Popular useful cheats for mimicking metallic reflection without complex IOR are to set a very high (non physical) simple IOR value, like 15 to 30 which forces the Fresnel reflection to become more metal-like, or turn Fresnel reflection completely off, turning the specular reflection into a perfect mirror reflection, or create a custom reflection/angle curve/ramp that produces the effect of the metallic reflection color and intensity changing by incident angle, see example here.
In many popular production renderers, the physical surface shader uses a single IOR parameter.
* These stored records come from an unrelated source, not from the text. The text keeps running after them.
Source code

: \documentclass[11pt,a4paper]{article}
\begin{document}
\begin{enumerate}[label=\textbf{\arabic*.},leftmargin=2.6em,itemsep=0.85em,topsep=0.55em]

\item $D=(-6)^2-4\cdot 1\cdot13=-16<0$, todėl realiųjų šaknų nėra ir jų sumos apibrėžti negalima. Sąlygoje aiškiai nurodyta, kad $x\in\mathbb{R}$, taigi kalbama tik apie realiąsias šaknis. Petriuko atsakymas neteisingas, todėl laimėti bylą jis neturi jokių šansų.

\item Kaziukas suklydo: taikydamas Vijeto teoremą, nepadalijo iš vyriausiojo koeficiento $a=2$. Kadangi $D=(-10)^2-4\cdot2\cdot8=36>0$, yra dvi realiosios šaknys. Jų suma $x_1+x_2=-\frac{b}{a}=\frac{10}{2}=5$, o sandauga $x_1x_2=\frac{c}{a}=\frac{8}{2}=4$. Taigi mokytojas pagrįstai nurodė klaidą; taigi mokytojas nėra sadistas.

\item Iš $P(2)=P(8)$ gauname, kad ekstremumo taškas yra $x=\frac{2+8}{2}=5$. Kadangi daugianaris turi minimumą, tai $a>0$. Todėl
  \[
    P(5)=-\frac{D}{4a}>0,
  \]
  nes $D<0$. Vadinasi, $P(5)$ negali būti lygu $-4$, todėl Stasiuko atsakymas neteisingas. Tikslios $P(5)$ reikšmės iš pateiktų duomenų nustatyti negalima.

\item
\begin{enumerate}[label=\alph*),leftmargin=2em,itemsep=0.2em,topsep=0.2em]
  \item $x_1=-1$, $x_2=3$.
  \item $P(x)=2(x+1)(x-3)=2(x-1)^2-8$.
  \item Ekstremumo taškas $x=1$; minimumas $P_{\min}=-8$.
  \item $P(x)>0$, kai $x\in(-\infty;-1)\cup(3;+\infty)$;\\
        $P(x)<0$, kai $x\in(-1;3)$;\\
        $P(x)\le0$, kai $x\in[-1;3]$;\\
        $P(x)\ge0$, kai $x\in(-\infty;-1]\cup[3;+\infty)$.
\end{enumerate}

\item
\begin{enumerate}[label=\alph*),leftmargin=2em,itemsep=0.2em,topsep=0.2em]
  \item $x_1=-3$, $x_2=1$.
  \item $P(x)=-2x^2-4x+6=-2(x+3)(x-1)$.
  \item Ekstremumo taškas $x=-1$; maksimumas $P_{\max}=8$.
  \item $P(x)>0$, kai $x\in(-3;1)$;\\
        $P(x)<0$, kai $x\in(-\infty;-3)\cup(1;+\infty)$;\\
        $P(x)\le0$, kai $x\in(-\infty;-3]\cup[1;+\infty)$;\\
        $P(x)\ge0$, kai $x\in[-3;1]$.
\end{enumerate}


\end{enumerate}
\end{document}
Some rendering systems allow using 2 different IOR parameters, one for calculating reflections and the other for calculating Refraction.
* physically correct dielectric materials should be defined with the same IOR value for both reflections and refraction. using different IOR values for reflection and refraction allows useful cheats like creating transparent a material that is modeled without any thickness or defining a transparent glass that has silver reflective coating like sunglasses sometimes have.
IOR lists on the web, that display only simple IOR values like this list, are not valid for metals, and produce wrong results.
*Using simple IOR values for dielectric materials however is very efficient.
There are parts in the CG industry where in daily slang language, the term “Fresnel” is used to refer to any shading effect that is view-angle dependent,
Usually referring to the shading properties appearing at the “sides” or contours of the model.
There are some CG systems that use the term Fresnel to refer to a simple linear or non-linear incident angle blending effect, that should actually be called “Facing ratio” or “Perpendicular-Parallel” blending (falloff).
This is wrong because IOR based Fresnel reflection intensity produces a specific physical Reflection intensity/view angle function curve, and not just a linear or simple power function.
See example in UE4’s Fresnel node.
Some PBR rendering systems using implementations of the Disney principled BRDF don’t use a Fresnel IOR input value for dielectric materials, but instead use a simpler 0 – 1 (or higher) Specular input parameter that produces dielectric reflections of approximately 1.0 to ~1.8 IOR value range, which generally covers the range between no reflection at all to common gemstones.
This approach may be inconvenient for rendering artists that are used to setting IOR values, but it has a significant advantage of allowing the usage of an LDR 0 – 1 range (regular image file) texture map for the Specular input, and that way be able to define different material reflections on the same object, rather than having to create a physical IOR map that has encode higher than 1 float values or be mapped to that range at the shading graph.
* See Blender’s Pricipled BSDF and Unreal Engine’s PBR Material.
* Blender’s Principled BSDF actually allows setting Specular values higher than 1 to render material denser than IOR 1.8 (like a diamond for example).
Many modern production renderers use Schlick’s Approximation to render Fresnel reflections, a simplified Fresnel formula that is both faster to compute and better suited for microfacet glossy reflection models.